◆ GIVEN DATA ◆
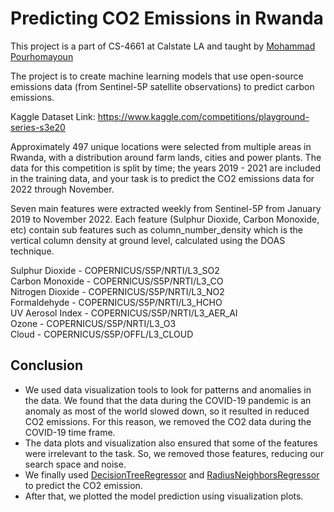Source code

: # Predicting CO2 Emissions in Rwanda

This project is a part of CS-4661 at Calstate LA and taught by [Mohammad Pourhomayoun](https://www.calstatela.edu/faculty/mohammad-pourhomayoun)


The project is to create machine learning models that use open-source emissions data (from Sentinel-5P satellite observations) to predict carbon emissions.

Kaggle Dataset Link: https://www.kaggle.com/competitions/playground-series-s3e20

Approximately 497 unique locations were selected from multiple areas in Rwanda, with a distribution around farm lands, cities and power plants. The data for this competition is split by time; the years 2019 - 2021 are included in the training data, and your task is to predict the CO2 emissions data for 2022 through November.

Seven main features were extracted weekly from Sentinel-5P from January 2019 to November 2022. Each feature (Sulphur Dioxide, Carbon Monoxide, etc) contain sub features such as column_number_density which is the vertical column density at ground level, calculated using the DOAS technique.

Sulphur Dioxide - COPERNICUS/S5P/NRTI/L3_SO2  
Carbon Monoxide - COPERNICUS/S5P/NRTI/L3_CO  
Nitrogen Dioxide - COPERNICUS/S5P/NRTI/L3_NO2  
Formaldehyde - COPERNICUS/S5P/NRTI/L3_HCHO  
UV Aerosol Index - COPERNICUS/S5P/NRTI/L3_AER_AI  
Ozone - COPERNICUS/S5P/NRTI/L3_O3  
Cloud - COPERNICUS/S5P/OFFL/L3_CLOUD  

## Conclusion
- We used data visualization tools to look for patterns and anomalies in the data. We found that the data during the COVID-19 pandemic is an anomaly as most of the world slowed down, so it resulted in reduced CO2 emissions. For this reason, we removed the CO2 data during the COVID-19 time frame.
- The data plots and visualization also ensured that some of the features were irrelevant to the task. So, we removed those features, reducing our search space and noise.
- We finally used [DecisionTreeRegressor](https://scikit-learn.org/stable/modules/generated/sklearn.tree.DecisionTreeRegressor.html) and [RadiusNeighborsRegressor](https://scikit-learn.org/stable/modules/generated/sklearn.neighbors.RadiusNeighborsRegressor.html) to predict the CO2 emission.
- After that, we plotted the model prediction using visualization plots.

◆ YOUR GOAL ◆
Omitting all images, print the listing exactly.

◆ RESPONSE TO THE EXERCISE ◆
Source code

: # Predicting CO2 Emissions in Rwanda

This project is a part of CS-4661 at Calstate LA and taught by [Mohammad Pourhomayoun](https://www.calstatela.edu/faculty/mohammad-pourhomayoun)


The project is to create machine learning models that use open-source emissions data (from Sentinel-5P satellite observations) to predict carbon emissions.

Kaggle Dataset Link: https://www.kaggle.com/competitions/playground-series-s3e20

Approximately 497 unique locations were selected from multiple areas in Rwanda, with a distribution around farm lands, cities and power plants. The data for this competition is split by time; the years 2019 - 2021 are included in the training data, and your task is to predict the CO2 emissions data for 2022 through November.

Seven main features were extracted weekly from Sentinel-5P from January 2019 to November 2022. Each feature (Sulphur Dioxide, Carbon Monoxide, etc) contain sub features such as column_number_density which is the vertical column density at ground level, calculated using the DOAS technique.

Sulphur Dioxide - COPERNICUS/S5P/NRTI/L3_SO2  
Carbon Monoxide - COPERNICUS/S5P/NRTI/L3_CO  
Nitrogen Dioxide - COPERNICUS/S5P/NRTI/L3_NO2  
Formaldehyde - COPERNICUS/S5P/NRTI/L3_HCHO  
UV Aerosol Index - COPERNICUS/S5P/NRTI/L3_AER_AI  
Ozone - COPERNICUS/S5P/NRTI/L3_O3  
Cloud - COPERNICUS/S5P/OFFL/L3_CLOUD  

## Conclusion
- We used data visualization tools to look for patterns and anomalies in the data. We found that the data during the COVID-19 pandemic is an anomaly as most of the world slowed down, so it resulted in reduced CO2 emissions. For this reason, we removed the CO2 data during the COVID-19 time frame.
- The data plots and visualization also ensured that some of the features were irrelevant to the task. So, we removed those features, reducing our search space and noise.
- We finally used [DecisionTreeRegressor](https://scikit-learn.org/stable/modules/generated/sklearn.tree.DecisionTreeRegressor.html) and [RadiusNeighborsRegressor](https://scikit-learn.org/stable/modules/generated/sklearn.neighbors.RadiusNeighborsRegressor.html) to predict the CO2 emission.
- After that, we plotted the model prediction using visualization plots.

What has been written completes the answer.